__Material for this exercise__
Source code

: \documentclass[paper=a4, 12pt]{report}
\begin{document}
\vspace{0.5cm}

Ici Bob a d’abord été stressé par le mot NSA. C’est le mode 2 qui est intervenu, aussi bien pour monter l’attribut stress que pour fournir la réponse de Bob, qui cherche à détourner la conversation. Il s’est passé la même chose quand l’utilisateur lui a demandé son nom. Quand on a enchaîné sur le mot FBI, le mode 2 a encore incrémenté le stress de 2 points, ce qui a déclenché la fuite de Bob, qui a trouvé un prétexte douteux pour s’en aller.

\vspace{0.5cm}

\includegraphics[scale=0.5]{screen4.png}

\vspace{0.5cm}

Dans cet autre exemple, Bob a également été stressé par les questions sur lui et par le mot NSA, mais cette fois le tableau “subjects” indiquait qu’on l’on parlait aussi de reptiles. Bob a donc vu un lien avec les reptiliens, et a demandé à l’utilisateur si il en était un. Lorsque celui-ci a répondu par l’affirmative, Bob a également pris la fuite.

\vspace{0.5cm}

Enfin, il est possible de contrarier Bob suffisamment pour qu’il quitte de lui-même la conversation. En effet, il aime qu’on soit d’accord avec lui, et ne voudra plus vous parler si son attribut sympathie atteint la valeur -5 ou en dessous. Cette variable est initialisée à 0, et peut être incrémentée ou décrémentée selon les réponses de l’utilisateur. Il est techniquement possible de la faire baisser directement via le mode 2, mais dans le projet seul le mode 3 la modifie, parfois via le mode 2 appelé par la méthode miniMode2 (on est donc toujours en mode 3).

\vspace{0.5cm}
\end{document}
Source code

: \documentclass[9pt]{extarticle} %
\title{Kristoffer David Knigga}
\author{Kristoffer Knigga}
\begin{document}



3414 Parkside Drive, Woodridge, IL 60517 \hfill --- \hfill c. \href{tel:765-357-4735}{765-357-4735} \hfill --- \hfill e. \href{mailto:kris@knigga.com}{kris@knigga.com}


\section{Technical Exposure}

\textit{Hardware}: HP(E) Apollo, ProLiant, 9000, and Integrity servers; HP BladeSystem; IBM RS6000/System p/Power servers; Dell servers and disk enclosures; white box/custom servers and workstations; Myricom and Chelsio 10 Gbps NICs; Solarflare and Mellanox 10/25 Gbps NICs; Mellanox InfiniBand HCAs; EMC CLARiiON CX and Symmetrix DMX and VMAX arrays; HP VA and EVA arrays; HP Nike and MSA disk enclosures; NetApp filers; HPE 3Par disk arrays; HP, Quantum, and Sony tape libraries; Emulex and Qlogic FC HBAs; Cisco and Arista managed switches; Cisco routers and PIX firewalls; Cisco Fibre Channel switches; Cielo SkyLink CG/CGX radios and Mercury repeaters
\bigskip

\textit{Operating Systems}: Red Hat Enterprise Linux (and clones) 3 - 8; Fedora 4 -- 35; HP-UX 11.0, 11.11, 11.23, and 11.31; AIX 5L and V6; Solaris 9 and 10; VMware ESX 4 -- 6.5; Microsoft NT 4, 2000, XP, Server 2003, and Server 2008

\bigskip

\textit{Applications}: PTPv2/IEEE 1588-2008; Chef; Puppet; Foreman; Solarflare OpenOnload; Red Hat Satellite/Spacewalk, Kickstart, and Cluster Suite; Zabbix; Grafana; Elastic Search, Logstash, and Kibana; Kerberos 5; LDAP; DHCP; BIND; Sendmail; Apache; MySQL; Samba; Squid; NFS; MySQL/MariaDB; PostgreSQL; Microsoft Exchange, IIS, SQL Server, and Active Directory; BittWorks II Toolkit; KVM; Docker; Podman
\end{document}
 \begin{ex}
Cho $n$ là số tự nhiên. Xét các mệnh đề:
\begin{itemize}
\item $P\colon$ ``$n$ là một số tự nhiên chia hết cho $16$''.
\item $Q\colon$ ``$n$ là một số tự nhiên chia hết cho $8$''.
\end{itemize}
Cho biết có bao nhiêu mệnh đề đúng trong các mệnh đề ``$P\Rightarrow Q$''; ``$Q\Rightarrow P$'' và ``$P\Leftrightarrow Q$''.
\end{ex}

__Exercise details__
Set down, exactly and completely, all of the material.

__Output for this task__
Source code

: \documentclass[paper=a4, 12pt]{report}
\begin{document}
\vspace{0.5cm}

Ici Bob a d’abord été stressé par le mot NSA. C’est le mode 2 qui est intervenu, aussi bien pour monter l’attribut stress que pour fournir la réponse de Bob, qui cherche à détourner la conversation. Il s’est passé la même chose quand l’utilisateur lui a demandé son nom. Quand on a enchaîné sur le mot FBI, le mode 2 a encore incrémenté le stress de 2 points, ce qui a déclenché la fuite de Bob, qui a trouvé un prétexte douteux pour s’en aller.

\vspace{0.5cm}

\includegraphics[scale=0.5]{screen4.png}

\vspace{0.5cm}

Dans cet autre exemple, Bob a également été stressé par les questions sur lui et par le mot NSA, mais cette fois le tableau “subjects” indiquait qu’on l’on parlait aussi de reptiles. Bob a donc vu un lien avec les reptiliens, et a demandé à l’utilisateur si il en était un. Lorsque celui-ci a répondu par l’affirmative, Bob a également pris la fuite.

\vspace{0.5cm}

Enfin, il est possible de contrarier Bob suffisamment pour qu’il quitte de lui-même la conversation. En effet, il aime qu’on soit d’accord avec lui, et ne voudra plus vous parler si son attribut sympathie atteint la valeur -5 ou en dessous. Cette variable est initialisée à 0, et peut être incrémentée ou décrémentée selon les réponses de l’utilisateur. Il est techniquement possible de la faire baisser directement via le mode 2, mais dans le projet seul le mode 3 la modifie, parfois via le mode 2 appelé par la méthode miniMode2 (on est donc toujours en mode 3).

\vspace{0.5cm}
\end{document}
Source code

: \documentclass[9pt]{extarticle} %
\title{Kristoffer David Knigga}
\author{Kristoffer Knigga}
\begin{document}



3414 Parkside Drive, Woodridge, IL 60517 \hfill --- \hfill c. \href{tel:765-357-4735}{765-357-4735} \hfill --- \hfill e. \href{mailto:kris@knigga.com}{kris@knigga.com}


\section{Technical Exposure}

\textit{Hardware}: HP(E) Apollo, ProLiant, 9000, and Integrity servers; HP BladeSystem; IBM RS6000/System p/Power servers; Dell servers and disk enclosures; white box/custom servers and workstations; Myricom and Chelsio 10 Gbps NICs; Solarflare and Mellanox 10/25 Gbps NICs; Mellanox InfiniBand HCAs; EMC CLARiiON CX and Symmetrix DMX and VMAX arrays; HP VA and EVA arrays; HP Nike and MSA disk enclosures; NetApp filers; HPE 3Par disk arrays; HP, Quantum, and Sony tape libraries; Emulex and Qlogic FC HBAs; Cisco and Arista managed switches; Cisco routers and PIX firewalls; Cisco Fibre Channel switches; Cielo SkyLink CG/CGX radios and Mercury repeaters
\bigskip

\textit{Operating Systems}: Red Hat Enterprise Linux (and clones) 3 - 8; Fedora 4 -- 35; HP-UX 11.0, 11.11, 11.23, and 11.31; AIX 5L and V6; Solaris 9 and 10; VMware ESX 4 -- 6.5; Microsoft NT 4, 2000, XP, Server 2003, and Server 2008

\bigskip

\textit{Applications}: PTPv2/IEEE 1588-2008; Chef; Puppet; Foreman; Solarflare OpenOnload; Red Hat Satellite/Spacewalk, Kickstart, and Cluster Suite; Zabbix; Grafana; Elastic Search, Logstash, and Kibana; Kerberos 5; LDAP; DHCP; BIND; Sendmail; Apache; MySQL; Samba; Squid; NFS; MySQL/MariaDB; PostgreSQL; Microsoft Exchange, IIS, SQL Server, and Active Directory; BittWorks II Toolkit; KVM; Docker; Podman
\end{document}
 \begin{ex}
Cho $n$ là số tự nhiên. Xét các mệnh đề:
\begin{itemize}
\item $P\colon$ ``$n$ là một số tự nhiên chia hết cho $16$''.
\item $Q\colon$ ``$n$ là một số tự nhiên chia hết cho $8$''.
\end{itemize}
Cho biết có bao nhiêu mệnh đề đúng trong các mệnh đề ``$P\Rightarrow Q$''; ``$Q\Rightarrow P$'' và ``$P\Leftrightarrow Q$''.
\end{ex}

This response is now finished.